BRIEF:
Which of the lines in the listing that follows hold "component"? Pull each one out.

___

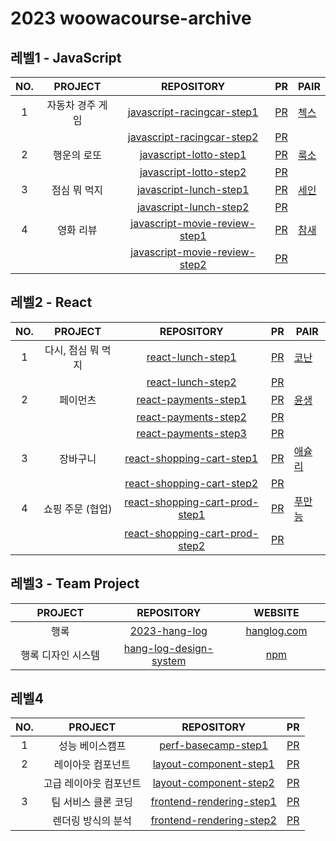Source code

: # 2023 woowacourse-archive

## 레벨1 - JavaScript

| NO. |     PROJECT      |                                             REPOSITORY                                              |                                  PR                                  | PAIR                                    |
| :-: | :--------------: | :-------------------------------------------------------------------------------------------------: | :------------------------------------------------------------------: | --------------------------------------- |
|  1  | 자동차 경주 게임 |   [javascript-racingcar-step1](https://github.com/dladncks1217/javascript-racingcar-1/tree/step1)   |  [PR](https://github.com/woowacourse/javascript-racingcar/pull/181)  | [첵스](https://github.com/HyeryongChoi) |
|     |                  |   [javascript-racingcar-step2](https://github.com/dladncks1217/javascript-racingcar-1/tree/step2)   |  [PR](https://github.com/woowacourse/javascript-racingcar/pull/202)  |                                         |
|  2  |   행운의 로또    |       [javascript-lotto-step1](https://github.com/dladncks1217/javascript-lotto-1/tree/step1)       |    [PR](https://github.com/woowacourse/javascript-lotto/pull/169)    | [룩소](https://github.com/woo-jk)       |
|     |                  |       [javascript-lotto-step2](https://github.com/dladncks1217/javascript-lotto-1/tree/step2)       |    [PR](https://github.com/woowacourse/javascript-lotto/pull/241)    |                                         |
|  3  |   점심 뭐 먹지   |        [javascript-lunch-step1](https://github.com/dladncks1217/javascript-lunch/tree/step1)        |    [PR](https://github.com/woowacourse/javascript-lunch/pull/30)     | [세인](https://github.com/semnil5202)   |
|     |                  |        [javascript-lunch-step2](https://github.com/dladncks1217/javascript-lunch/tree/step2)        |    [PR](https://github.com/woowacourse/javascript-lunch/pull/76)     |                                         |
|  4  |    영화 리뷰     | [javascript-movie-review-step1](https://github.com/dladncks1217/javascript-movie-review/tree/step1) | [PR](https://github.com/woowacourse/javascript-movie-review/pull/34) | [참새](https://github.com/WaiNaat)      |
|     |                  | [javascript-movie-review-step2](https://github.com/dladncks1217/javascript-movie-review/tree/step2) | [PR](https://github.com/woowacourse/javascript-movie-review/pull/61) |                                         |

## 레벨2 - React

| NO. |      PROJECT       |                                              REPOSITORY                                               |                                   PR                                   | PAIR                                     |
| :-: | :----------------: | :---------------------------------------------------------------------------------------------------: | :--------------------------------------------------------------------: | ---------------------------------------- |
|  1  | 다시, 점심 뭐 먹지 |              [react-lunch-step1](https://github.com/dladncks1217/react-lunch/tree/step1)              |        [PR](https://github.com/woowacourse/react-lunch/pull/6)         | [코난](https://github.com/cruelladevil)  |
|     |                    |              [react-lunch-step2](https://github.com/dladncks1217/react-lunch/tree/step2)              |        [PR](https://github.com/woowacourse/react-lunch/pull/52)        |                                          |
|  2  |      페이먼츠      |           [react-payments-step1](https://github.com/dladncks1217/react-payments/tree/step1)           |      [PR](https://github.com/woowacourse/react-payments/pull/190)      | [윤생](https://github.com/2yunseong)     |
|     |                    |           [react-payments-step2](https://github.com/dladncks1217/react-payments/tree/step2)           |      [PR](https://github.com/woowacourse/react-payments/pull/248)      |                                          |
|     |                    |           [react-payments-step3](https://github.com/dladncks1217/react-payments/tree/step3)           |      [PR](https://github.com/woowacourse/react-payments/pull/305)      |                                          |
|  3  |      장바구니      |      [react-shopping-cart-step1](https://github.com/dladncks1217/react-shopping-cart/tree/step1)      |   [PR](https://github.com/woowacourse/react-shopping-cart/pull/152)    | [애슐리](https://github.com/ashleysyheo) |
|     |                    |      [react-shopping-cart-step2](https://github.com/dladncks1217/react-shopping-cart/tree/step2)      |   [PR](https://github.com/woowacourse/react-shopping-cart/pull/216)    |                                          |
|  4  |  쇼핑 주문 (협업)  | [react-shopping-cart-prod-step1](https://github.com/dladncks1217/react-shopping-cart-prod/tree/step1) | [PR](https://github.com/woowacourse/react-shopping-cart-prod/pull/96)  | [푸만능](https://github.com/turtle601)   |
|     |                    | [react-shopping-cart-prod-step2](https://github.com/dladncks1217/react-shopping-cart-prod/tree/step2) | [PR](https://github.com/woowacourse/react-shopping-cart-prod/pull/144) |                                          |

## 레벨3 - Team Project

| &nbsp;&nbsp;&nbsp;&nbsp;&nbsp;&nbsp;&nbsp;&nbsp;PROJECT&nbsp;&nbsp;&nbsp;&nbsp;&nbsp;&nbsp;&nbsp;&nbsp; | &nbsp;&nbsp;&nbsp;&nbsp;&nbsp;&nbsp;&nbsp;&nbsp;REPOSITORY&nbsp;&nbsp;&nbsp;&nbsp;&nbsp;&nbsp;&nbsp;&nbsp; | &nbsp;&nbsp;&nbsp;&nbsp;&nbsp;&nbsp;&nbsp;&nbsp;WEBSITE&nbsp;&nbsp;&nbsp;&nbsp;&nbsp;&nbsp;&nbsp;&nbsp; |
| :-----------------------------------------------------------------------------------------------------: | :--------------------------------------------------------------------------------------------------------: | :-----------------------------------------------------------------------------------------------------: |
|                                                  행록                                                   |                    [2023-hang-log](https://github.com/woowacourse-teams/2023-hang-log)                     |                                   [hanglog.com](https://hanglog.com)                                    |
|                                           행록 디자인 시스템                                            |             [hang-log-design-system](https://github.com/hang-log-design-system/design-system)              |                       [npm](https://www.npmjs.com/package/hang-log-design-system)                       |

## 레벨4

| NO. |        PROJECT         |                                        REPOSITORY                                         |                               PR                                |
| :-: | :--------------------: | :---------------------------------------------------------------------------------------: | :-------------------------------------------------------------: |
|  1  |    성능 베이스캠프     |      [perf-basecamp-step1](https://github.com/dladncks1217/perf-basecamp/tree/step1)      |   [PR](https://github.com/woowacourse/perf-basecamp/pull/86)    |
|  2  |   레이아웃 컴포넌트    |   [layout-component-step1](https://github.com/dladncks1217/layout-component/tree/step1)   |  [PR](https://github.com/woowacourse/layout-component/pull/8)   |
|     | 고급 레이아웃 컴포넌트 |   [layout-component-step2](https://github.com/dladncks1217/layout-component/tree/step2)   |  [PR](https://github.com/woowacourse/layout-component/pull/88)  |
|  3  |  팀 서비스 클론 코딩   | [frontend-rendering-step1](https://github.com/dladncks1217/frontend-rendering/tree/step1) | [PR](https://github.com/woowacourse/frontend-rendering/pull/5)  |
|     |   렌더링 방식의 분석   | [frontend-rendering-step2](https://github.com/dladncks1217/frontend-rendering/tree/step2) | [PR](https://github.com/woowacourse/frontend-rendering/pull/50) |
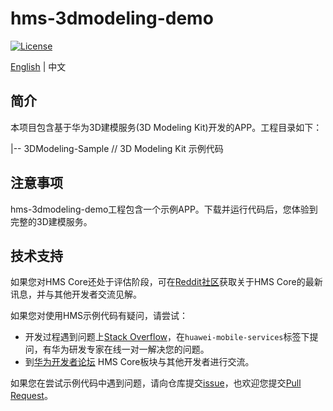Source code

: # hms-3dmodeling-demo

[![License](https://img.shields.io/badge/Docs-hmsguides-brightgreen)](https://developer.huawei.com/consumer/cn/doc/development/HMSCore-Guides-V5/service-introduction-0000001050040017-V5)

[English](https://github.com/HMS-Core/hms-3d-modeling-demo/blob/master/README.md) | 中文

## 简介

本项目包含基于华为3D建模服务(3D Modeling Kit)开发的APP。工程目录如下：

|-- 3DModeling-Sample // 3D Modeling Kit 示例代码

## 注意事项

hms-3dmodeling-demo工程包含一个示例APP。下载并运行代码后，您体验到完整的3D建模服务。

## 技术支持
如果您对HMS Core还处于评估阶段，可在[Reddit社区](https://www.reddit.com/r/HuaweiDevelopers/)获取关于HMS Core的最新讯息，并与其他开发者交流见解。

如果您对使用HMS示例代码有疑问，请尝试：
- 开发过程遇到问题上[Stack Overflow](https://stackoverflow.com/questions/tagged/huawei-mobile-services)，在`huawei-mobile-services`标签下提问，有华为研发专家在线一对一解决您的问题。
- 到[华为开发者论坛](https://developer.huawei.com/consumer/cn/forum/blockdisplay?fid=18) HMS Core板块与其他开发者进行交流。

如果您在尝试示例代码中遇到问题，请向仓库提交[issue](https://github.com/HMS-Core/hms-3d-modeling-demo/issues)，也欢迎您提交[Pull Request](https://github.com/HMS-Core/hms-3d-modeling-demo/pulls)。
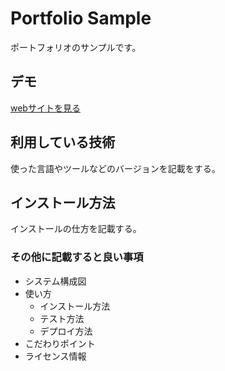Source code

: Portfolio Sample
====

ポートフォリオのサンプルです。

## デモ
[webサイトを見る](https://portfolio-sample-hiros.herokuapp.com/)

## 利用している技術
使った言語やツールなどのバージョンを記載をする。

## インストール方法
インストールの仕方を記載する。

### その他に記載すると良い事項
* システム構成図
* 使い方
    * インストール方法
    * テスト方法
    * デプロイ方法
* こだわりポイント
* ライセンス情報      
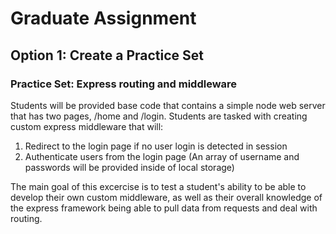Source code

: # Graduate Assignment
## Option 1: Create a Practice Set
 
### Practice Set: Express routing and middleware
Students will be provided base code that contains a simple node web server that has two pages, /home and /login. Students are tasked with creating custom express middleware that will:
1. Redirect to the login page if no user login is detected in session
2. Authenticate users from the login page (An array of username and passwords will be provided inside of local storage)

The main goal of this excercise is to test a student's ability to be able to develop their own custom middleware, as well as their overall knowledge of the express framework being able to pull data from requests and deal with routing.
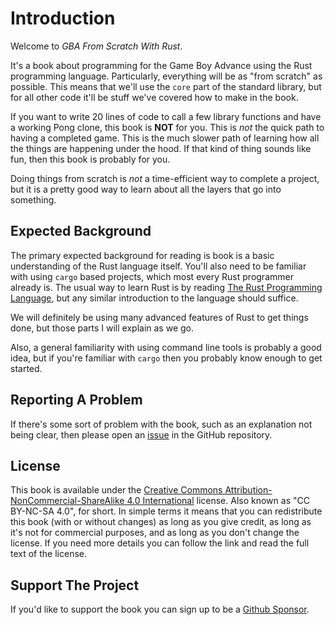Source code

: 
# Introduction

Welcome to _GBA From Scratch With Rust_.

It's a book about programming for the Game Boy Advance using the Rust programming language.
Particularly, everything will be as "from scratch" as possible.
This means that we'll use the `core` part of the standard library,
but for all other code it'll be stuff we've covered how to make in the book.

If you want to write 20 lines of code to call a few library functions and have a working Pong clone, this book is **NOT** for you.
This is *not* the quick path to having a completed game.
This is the much slower path of learning how all the things are happening under the hood.
If that kind of thing sounds like fun, then this book is probably for you.

Doing things from scratch is *not* a time-efficient way to complete a project,
but it is a pretty good way to learn about all the layers that go into something.

## Expected Background

The primary expected background for reading is book is a basic understanding of the Rust language itself.
You'll also need to be familiar with using `cargo` based projects, which most every Rust programmer already is.
The usual way to learn Rust is by reading [The Rust Programming Language](https://doc.rust-lang.org/book/),
but any similar introduction to the language should suffice.

We will definitely be using many advanced features of Rust to get things done,
but those parts I will explain as we go.

Also, a general familiarity with using command line tools is probably a good idea,
but if you're familiar with `cargo` then you probably know enough to get started.

## Reporting A Problem

If there's some sort of problem with the book,
such as an explanation not being clear,
then please open an [issue](https://github.com/Lokathor/gba-from-scratch-rs/issues) in the GitHub repository.

## License

This book is available under the [Creative Commons Attribution-NonCommercial-ShareAlike 4.0 International](https://creativecommons.org/licenses/by-nc-sa/4.0/) license.
Also known as "CC BY-NC-SA 4.0", for short.
In simple terms it means that you can redistribute this book (with or without changes) as long as you give credit,
as long as it's not for commercial purposes,
and as long as you don't change the license.
If you need more details you can follow the link and read the full text of the license.

## Support The Project

If you'd like to support the book you can sign up to be a [Github Sponsor](https://github.com/sponsors/Lokathor).
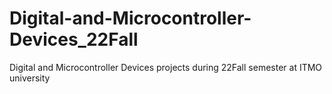 # Digital-and-Microcontroller-Devices_22Fall
Digital and Microcontroller Devices projects during 22Fall semester at ITMO university 
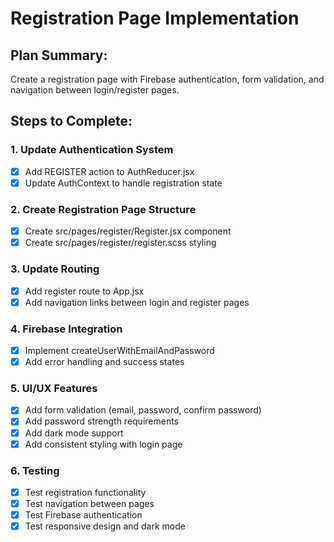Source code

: # Registration Page Implementation

## Plan Summary:
Create a registration page with Firebase authentication, form validation, and navigation between login/register pages.

## Steps to Complete:

### 1. Update Authentication System
- [x] Add REGISTER action to AuthReducer.jsx
- [x] Update AuthContext to handle registration state

### 2. Create Registration Page Structure
- [x] Create src/pages/register/Register.jsx component
- [x] Create src/pages/register/register.scss styling

### 3. Update Routing
- [x] Add register route to App.jsx
- [x] Add navigation links between login and register pages

### 4. Firebase Integration
- [x] Implement createUserWithEmailAndPassword
- [x] Add error handling and success states

### 5. UI/UX Features
- [x] Add form validation (email, password, confirm password)
- [x] Add password strength requirements
- [x] Add dark mode support
- [x] Add consistent styling with login page

### 6. Testing
- [x] Test registration functionality
- [x] Test navigation between pages
- [x] Test Firebase authentication
- [x] Test responsive design and dark mode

___

ANSWER BOX:
|  2  |   레이아웃 컴포넌트    |   [layout-component-step1](https://github.com/dladncks1217/layout-component/tree/step1)   |  [PR](https://github.com/woowacourse/layout-component/pull/8)   |
|     | 고급 레이아웃 컴포넌트 |   [layout-component-step2](https://github.com/dladncks1217/layout-component/tree/step2)   |  [PR](https://github.com/woowacourse/layout-component/pull/88)  |
- [x] Create src/pages/register/Register.jsx component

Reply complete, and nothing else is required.